Simulatable E’s View. To ensure that our protocol preserves security for the semi-honest E, we need to construct a simulator to sample the entire views of E from knowing the computation result. This can be easily reduced to the security of BLLL’s GC and SHVZK property of the parallel SP \(\varSigma \)-protocol. Informally, the simulator can first use the simulator of BLLL’s GC to generate fake garbled tables and fake garbled labels, then call the simulator of SHVZK to generate the fake proofs. By knowing the global key \(\varDelta \), the simulator can easily open an IT-MACs commitment to any value and perform wrong multiplication operations. Formally, the security claims of our protocols are provided in Theorems 3 and 4. The overall efficiency analysis of our protocol is discussed in Sect. 1.2, where a detailed cost accounting is included in our full version.

Lemma 4

(Correct Execution). For every protocol execution between an adversary G\(^*\) and E, as defined in our full version Figs. 5, 6a and 6b, such that E outputs \( res \) (embedded into \(\mathbb {Z}_{N^\zeta }\)), there exists a well defined \(\widetilde{\boldsymbol{x}}\) that correspond to the committed values in Step 4, and \(\boldsymbol{y}\) that denote E’s inputs, such that \( res = \mathcal {C} (\widetilde{\boldsymbol{x}}, \boldsymbol{y})\) with overwhelming probability.

Theorem 3

(Malicious G). Let \(\textsf{pp}\) denote the public parameters for any circuit \(\mathcal {C}\) defined over B-bounded integer computations. Then protocol \(\mathrm {\Pi }\) specified in our full version and Figs. 5, 6a and 6b securely computes \(\mathcal {C} \) (embedded within \(\mathbb {Z}_{N^\zeta }\)) with 1-bit leakage in the presence of malicious G in the \(\{\mathcal {F}_{\textsf{VOLEc}}^{N, \zeta },\mathcal {F}_{\textsf{aVOLE}}^{N, \zeta }\}\)-hybrid model, where the leakage predicate is defined by the wrapper function \(\textsf{Wrap}^{\textsf{pp},\mathcal {C}}\) specified in  our full version.

Theorem 4

(Semi-honest E).

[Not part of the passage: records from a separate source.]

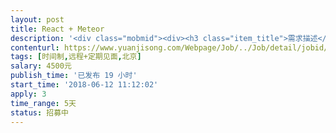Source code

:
 ```yaml
---                
layout: post       
title: React + Meteor           
description: '<div class="mobmid"><div><h3 class="item_title">需求描述</h3><p>1. 需求描述：<br/>	a. 类别：互动教学；<br/>	b. 进度：已有UI效果图，需要技术开发；<br/>	c. 功能：涉及用户登录、注册、个人设置、白板、预览功能；<br/>	d. 技术：JS语言开发，基于React+Meteor框架；<br/>	e. 补充： 根据开源Bigbluebutton 代码，进行界面开发。<br/>2. 人才要求：<br/>	a. 前端高级工程师，能够快速完成相应工作；<br/>3. 参考产品：<br/>	a. BigBlueButton: https://test.bigbluebutton.org/demo/demoHTML5.jsp<br/>4. 合作方式<br/>	开发周期：5天</p></div><!--info end--></div>'     
contenturl: https://www.yuanjisong.com/Webpage/Job/../Job/detail/jobid/101562      
tags: [时间制,远程+定期见面,北京]            
salary: 4500元          
publish_time: '已发布 19 小时'         
start_time: '2018-06-12 11:12:02'           
apply: 3                   
time_range: 5天              
status: 招募中                  
---                 
```

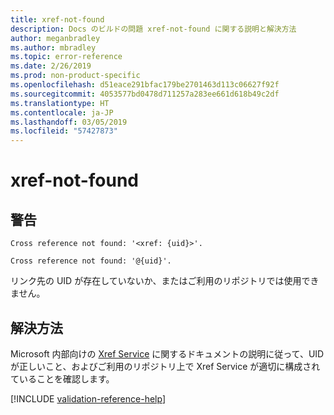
 ```yaml
---
title: xref-not-found
description: Docs のビルドの問題 xref-not-found に関する説明と解決方法
author: meganbradley
ms.author: mbradley
ms.topic: error-reference
ms.date: 2/26/2019
ms.prod: non-product-specific
ms.openlocfilehash: d51eace291bfac179be2701463d113c06627f92f
ms.sourcegitcommit: 4053577bd0478d711257a283ee661d618b49c2df
ms.translationtype: HT
ms.contentlocale: ja-JP
ms.lasthandoff: 03/05/2019
ms.locfileid: "57427873"
---
```

# <a name="xref-not-found"></a>xref-not-found

## <a name="warning"></a>警告

`Cross reference not found: '<xref: {uid}>'.`

`Cross reference not found: '@{uid}'.`

リンク先の UID が存在していないか、またはご利用のリポジトリでは使用できません。

## <a name="resolution"></a>解決方法

Microsoft 内部向けの [Xref Service](https://review.docs.microsoft.com/en-us/help/onboard/admin/xref-service?branch=master) に関するドキュメントの説明に従って、UID が正しいこと、およびご利用のリポジトリ上で Xref Service が適切に構成されていることを確認します。

<!--make sure to add this file to your includes folder and verify the path-->
[!INCLUDE [validation-reference-help](includes/validation-reference-help.md)]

Let \(\textsf{pp}\) denote that public parameters, for any circuit \(\mathcal {C}\) defined over B-bounded integer computations and assume the DCR assumption. Then protocol \(\mathrm {\Pi }\) specified in our full version Figs. 5, 6a and 6b securely computes \(\mathcal {C} \) (embedded within \(\mathbb {Z}_{N^\zeta }\)) in the presence of semi-honest E in the \(\{\mathcal {F}_{\textsf{VOLEc}}^{N, \zeta },\mathcal {F}_{\textsf{aVOLE}}^{N, \zeta }\}\)-hybrid model.